Task description: Set down again exactly the lines of the listing below that fall between the line holding "When unexpected water" and the line holding "## 🚀 Rapid Response", inclusive.

Data shown:
■ ■ ■ ■ ■
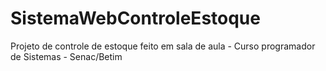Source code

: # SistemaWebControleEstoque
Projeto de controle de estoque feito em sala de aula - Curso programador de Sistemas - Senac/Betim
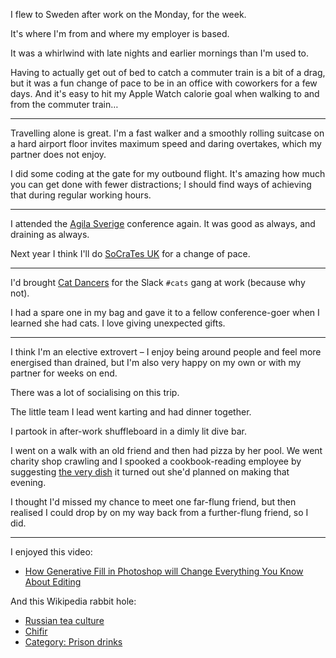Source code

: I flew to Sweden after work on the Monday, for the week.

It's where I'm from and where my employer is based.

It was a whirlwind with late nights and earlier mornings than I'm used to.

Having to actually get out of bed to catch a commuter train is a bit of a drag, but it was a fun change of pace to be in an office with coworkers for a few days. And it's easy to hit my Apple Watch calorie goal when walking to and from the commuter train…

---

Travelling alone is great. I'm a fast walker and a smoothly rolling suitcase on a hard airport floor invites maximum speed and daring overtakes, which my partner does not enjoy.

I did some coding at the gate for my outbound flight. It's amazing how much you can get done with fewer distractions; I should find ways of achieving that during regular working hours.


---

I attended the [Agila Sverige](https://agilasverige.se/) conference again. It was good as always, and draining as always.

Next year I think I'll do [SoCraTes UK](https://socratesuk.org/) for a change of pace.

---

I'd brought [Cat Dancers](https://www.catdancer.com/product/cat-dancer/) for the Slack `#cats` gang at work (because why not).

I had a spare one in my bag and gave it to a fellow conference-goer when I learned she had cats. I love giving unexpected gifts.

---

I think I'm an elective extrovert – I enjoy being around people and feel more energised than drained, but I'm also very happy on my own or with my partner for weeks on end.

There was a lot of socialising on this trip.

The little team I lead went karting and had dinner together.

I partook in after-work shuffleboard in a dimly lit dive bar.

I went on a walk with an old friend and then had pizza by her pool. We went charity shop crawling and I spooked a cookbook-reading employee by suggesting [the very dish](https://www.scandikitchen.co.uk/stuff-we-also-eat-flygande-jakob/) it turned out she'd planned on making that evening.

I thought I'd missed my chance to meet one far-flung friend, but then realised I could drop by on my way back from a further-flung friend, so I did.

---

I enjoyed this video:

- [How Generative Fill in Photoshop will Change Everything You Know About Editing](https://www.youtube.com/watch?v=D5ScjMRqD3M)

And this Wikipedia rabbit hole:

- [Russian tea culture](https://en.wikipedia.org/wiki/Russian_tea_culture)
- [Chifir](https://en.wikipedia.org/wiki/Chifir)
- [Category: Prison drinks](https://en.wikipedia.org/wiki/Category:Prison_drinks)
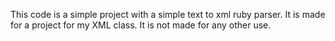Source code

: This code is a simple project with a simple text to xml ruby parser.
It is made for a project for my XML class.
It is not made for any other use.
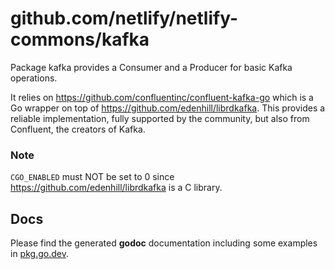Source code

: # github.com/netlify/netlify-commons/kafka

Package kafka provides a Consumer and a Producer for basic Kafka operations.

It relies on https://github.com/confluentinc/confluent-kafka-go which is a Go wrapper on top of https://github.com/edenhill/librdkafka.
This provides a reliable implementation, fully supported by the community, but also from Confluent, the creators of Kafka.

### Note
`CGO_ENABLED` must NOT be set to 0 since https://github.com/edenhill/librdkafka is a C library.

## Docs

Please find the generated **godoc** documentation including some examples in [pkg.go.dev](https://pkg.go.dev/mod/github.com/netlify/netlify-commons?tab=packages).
■ ■ ■ ■ ■
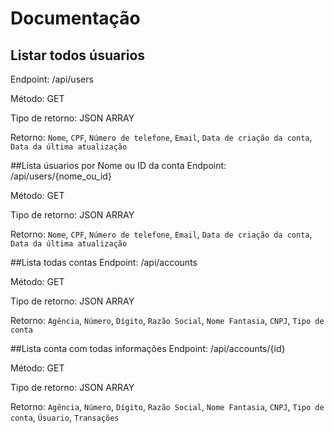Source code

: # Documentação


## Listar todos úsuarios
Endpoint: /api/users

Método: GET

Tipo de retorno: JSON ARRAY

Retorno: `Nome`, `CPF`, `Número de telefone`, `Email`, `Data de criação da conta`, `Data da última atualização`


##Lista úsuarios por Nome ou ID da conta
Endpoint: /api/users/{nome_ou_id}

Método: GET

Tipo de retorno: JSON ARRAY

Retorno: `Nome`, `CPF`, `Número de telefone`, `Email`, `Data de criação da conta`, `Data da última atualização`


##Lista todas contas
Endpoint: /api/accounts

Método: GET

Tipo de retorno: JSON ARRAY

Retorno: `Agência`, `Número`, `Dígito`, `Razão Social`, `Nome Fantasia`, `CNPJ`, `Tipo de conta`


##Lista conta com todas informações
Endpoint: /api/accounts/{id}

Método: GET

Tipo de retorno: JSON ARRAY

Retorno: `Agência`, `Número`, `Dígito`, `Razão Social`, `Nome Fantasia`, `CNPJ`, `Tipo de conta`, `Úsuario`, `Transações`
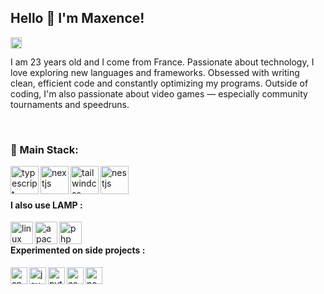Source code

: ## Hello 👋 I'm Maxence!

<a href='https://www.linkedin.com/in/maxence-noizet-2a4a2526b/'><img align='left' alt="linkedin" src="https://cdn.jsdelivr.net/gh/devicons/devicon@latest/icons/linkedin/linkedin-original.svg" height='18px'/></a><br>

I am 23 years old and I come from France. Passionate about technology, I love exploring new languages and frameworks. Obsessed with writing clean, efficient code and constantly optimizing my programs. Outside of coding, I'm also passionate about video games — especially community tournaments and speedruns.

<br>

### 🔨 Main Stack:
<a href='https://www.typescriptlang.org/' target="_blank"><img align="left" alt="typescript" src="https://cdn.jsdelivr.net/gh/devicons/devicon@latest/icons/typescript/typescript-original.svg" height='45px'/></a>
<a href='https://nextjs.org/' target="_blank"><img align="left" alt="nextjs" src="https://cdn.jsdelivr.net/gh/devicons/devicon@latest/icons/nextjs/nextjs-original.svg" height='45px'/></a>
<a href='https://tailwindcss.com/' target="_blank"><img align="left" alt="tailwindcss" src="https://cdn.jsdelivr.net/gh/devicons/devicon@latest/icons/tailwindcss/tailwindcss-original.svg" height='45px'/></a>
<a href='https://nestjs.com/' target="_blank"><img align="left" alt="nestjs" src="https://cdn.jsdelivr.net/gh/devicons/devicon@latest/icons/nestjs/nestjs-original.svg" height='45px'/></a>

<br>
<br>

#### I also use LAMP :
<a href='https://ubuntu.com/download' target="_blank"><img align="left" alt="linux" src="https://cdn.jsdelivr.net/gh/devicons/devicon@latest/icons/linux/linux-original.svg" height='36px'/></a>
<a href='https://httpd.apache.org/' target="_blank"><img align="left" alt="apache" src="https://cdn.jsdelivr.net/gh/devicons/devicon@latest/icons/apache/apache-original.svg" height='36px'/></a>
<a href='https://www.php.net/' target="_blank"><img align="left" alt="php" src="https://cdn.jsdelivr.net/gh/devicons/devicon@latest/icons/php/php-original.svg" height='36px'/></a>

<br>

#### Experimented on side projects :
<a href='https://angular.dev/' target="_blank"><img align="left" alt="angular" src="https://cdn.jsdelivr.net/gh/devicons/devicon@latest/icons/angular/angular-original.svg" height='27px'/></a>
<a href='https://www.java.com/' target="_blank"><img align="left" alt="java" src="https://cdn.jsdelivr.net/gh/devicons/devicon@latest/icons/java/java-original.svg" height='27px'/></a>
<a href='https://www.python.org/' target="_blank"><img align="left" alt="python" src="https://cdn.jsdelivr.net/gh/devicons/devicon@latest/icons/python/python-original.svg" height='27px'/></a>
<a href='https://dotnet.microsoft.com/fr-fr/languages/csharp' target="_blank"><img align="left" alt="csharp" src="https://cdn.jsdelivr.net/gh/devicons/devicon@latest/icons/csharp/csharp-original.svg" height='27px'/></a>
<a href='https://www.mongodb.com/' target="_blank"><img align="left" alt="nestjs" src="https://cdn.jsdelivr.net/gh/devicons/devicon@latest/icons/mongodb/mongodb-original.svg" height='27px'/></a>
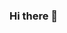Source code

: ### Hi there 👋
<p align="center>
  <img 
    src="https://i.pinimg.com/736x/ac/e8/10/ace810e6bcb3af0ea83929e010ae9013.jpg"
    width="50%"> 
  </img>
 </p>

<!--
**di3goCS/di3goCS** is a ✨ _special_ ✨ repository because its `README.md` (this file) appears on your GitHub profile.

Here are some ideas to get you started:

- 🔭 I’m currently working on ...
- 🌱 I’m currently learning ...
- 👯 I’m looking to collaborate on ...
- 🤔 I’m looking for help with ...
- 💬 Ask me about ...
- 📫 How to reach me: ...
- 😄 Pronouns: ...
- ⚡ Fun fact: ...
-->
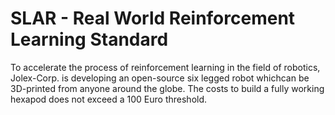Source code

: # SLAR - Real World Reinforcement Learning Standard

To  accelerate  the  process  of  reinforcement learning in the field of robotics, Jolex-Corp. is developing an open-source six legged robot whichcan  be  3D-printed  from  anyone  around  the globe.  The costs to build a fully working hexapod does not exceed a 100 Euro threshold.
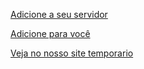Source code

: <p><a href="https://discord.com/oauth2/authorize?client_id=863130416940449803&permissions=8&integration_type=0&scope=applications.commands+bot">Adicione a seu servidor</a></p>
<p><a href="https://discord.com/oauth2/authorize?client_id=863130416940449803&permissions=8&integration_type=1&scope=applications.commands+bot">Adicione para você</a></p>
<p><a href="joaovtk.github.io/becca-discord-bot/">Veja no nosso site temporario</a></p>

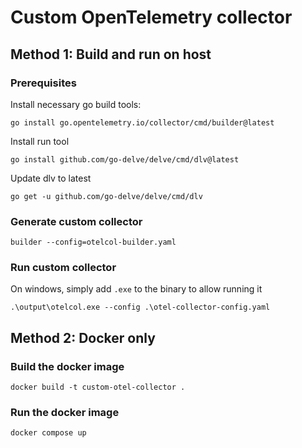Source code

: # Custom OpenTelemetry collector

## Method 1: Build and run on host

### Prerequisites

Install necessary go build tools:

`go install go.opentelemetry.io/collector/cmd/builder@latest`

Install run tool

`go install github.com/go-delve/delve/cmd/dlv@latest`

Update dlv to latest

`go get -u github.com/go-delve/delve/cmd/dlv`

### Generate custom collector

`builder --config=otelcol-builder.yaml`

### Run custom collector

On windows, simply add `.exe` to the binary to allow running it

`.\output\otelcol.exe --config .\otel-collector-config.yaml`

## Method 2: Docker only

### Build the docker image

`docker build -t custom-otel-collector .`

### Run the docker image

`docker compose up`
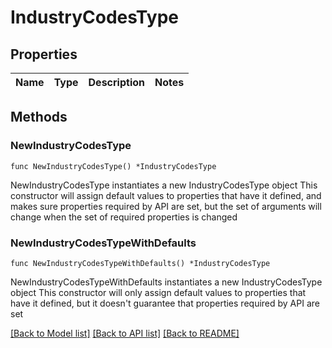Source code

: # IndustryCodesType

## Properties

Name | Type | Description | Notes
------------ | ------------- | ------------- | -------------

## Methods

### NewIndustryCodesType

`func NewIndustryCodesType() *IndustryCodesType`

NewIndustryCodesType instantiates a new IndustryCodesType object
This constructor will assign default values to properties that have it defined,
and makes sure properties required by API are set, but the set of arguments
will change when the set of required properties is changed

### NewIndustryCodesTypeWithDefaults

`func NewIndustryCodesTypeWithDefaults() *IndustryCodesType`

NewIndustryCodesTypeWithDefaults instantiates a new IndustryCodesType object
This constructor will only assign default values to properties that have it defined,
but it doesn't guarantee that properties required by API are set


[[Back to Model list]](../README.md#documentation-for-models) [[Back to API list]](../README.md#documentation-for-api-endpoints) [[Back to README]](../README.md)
■ ■ ■ ■ ■
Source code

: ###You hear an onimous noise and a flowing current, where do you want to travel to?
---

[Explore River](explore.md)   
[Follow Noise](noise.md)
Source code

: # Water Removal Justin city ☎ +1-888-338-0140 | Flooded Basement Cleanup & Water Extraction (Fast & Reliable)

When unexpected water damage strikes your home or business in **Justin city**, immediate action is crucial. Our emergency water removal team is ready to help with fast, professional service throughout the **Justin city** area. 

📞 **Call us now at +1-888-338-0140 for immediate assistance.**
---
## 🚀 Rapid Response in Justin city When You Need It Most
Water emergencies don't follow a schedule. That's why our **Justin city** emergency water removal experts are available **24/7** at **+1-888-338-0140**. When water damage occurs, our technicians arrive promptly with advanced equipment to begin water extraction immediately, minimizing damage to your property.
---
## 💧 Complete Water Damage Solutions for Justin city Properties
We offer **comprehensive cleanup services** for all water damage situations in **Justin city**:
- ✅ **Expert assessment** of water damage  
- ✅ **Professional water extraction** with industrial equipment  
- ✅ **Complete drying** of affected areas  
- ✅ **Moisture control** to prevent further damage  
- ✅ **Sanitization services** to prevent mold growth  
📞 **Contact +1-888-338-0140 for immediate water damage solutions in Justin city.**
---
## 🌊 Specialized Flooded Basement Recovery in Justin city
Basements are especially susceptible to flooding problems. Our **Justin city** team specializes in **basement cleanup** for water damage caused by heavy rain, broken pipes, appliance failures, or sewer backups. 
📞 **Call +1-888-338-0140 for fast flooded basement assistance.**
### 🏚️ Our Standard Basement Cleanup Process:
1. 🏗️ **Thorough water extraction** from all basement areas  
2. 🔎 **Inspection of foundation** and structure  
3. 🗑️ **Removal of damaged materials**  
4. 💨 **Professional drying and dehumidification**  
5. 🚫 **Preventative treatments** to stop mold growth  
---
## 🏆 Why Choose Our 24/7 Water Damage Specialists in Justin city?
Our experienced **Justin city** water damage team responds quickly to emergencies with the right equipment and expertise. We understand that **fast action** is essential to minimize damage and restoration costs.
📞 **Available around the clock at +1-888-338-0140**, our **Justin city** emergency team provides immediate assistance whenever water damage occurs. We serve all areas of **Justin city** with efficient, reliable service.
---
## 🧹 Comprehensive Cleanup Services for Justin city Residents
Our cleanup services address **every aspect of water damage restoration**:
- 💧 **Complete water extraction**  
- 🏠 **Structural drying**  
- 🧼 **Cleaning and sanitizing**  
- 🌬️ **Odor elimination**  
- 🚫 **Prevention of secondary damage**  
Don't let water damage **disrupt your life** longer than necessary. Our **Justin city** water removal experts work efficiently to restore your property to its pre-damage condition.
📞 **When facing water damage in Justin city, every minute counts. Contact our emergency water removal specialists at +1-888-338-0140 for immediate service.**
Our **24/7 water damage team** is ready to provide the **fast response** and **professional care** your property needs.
■ ■ ■ ■ ■
Solution to this exercise:
When unexpected water damage strikes your home or business in **Justin city**, immediate action is crucial. Our emergency water removal team is ready to help with fast, professional service throughout the **Justin city** area. 

📞 **Call us now at +1-888-338-0140 for immediate assistance.**
---
## 🚀 Rapid Response in Justin city When You Need It Most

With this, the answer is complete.